Collected data:

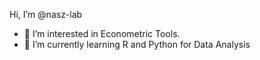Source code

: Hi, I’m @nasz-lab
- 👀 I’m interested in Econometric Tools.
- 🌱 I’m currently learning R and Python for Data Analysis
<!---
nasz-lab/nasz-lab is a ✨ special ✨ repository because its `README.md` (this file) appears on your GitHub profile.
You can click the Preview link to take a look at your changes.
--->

*Requirement*:
None of the pictures should be carried over when the data above is transcribed exactly.

*Result of this exercise*:
Source code

: Hi, I’m @nasz-lab
- 👀 I’m interested in Econometric Tools.
- 🌱 I’m currently learning R and Python for Data Analysis
<!---
nasz-lab/nasz-lab is a ✨ special ✨ repository because its `README.md` (this file) appears on your GitHub profile.
You can click the Preview link to take a look at your changes.
--->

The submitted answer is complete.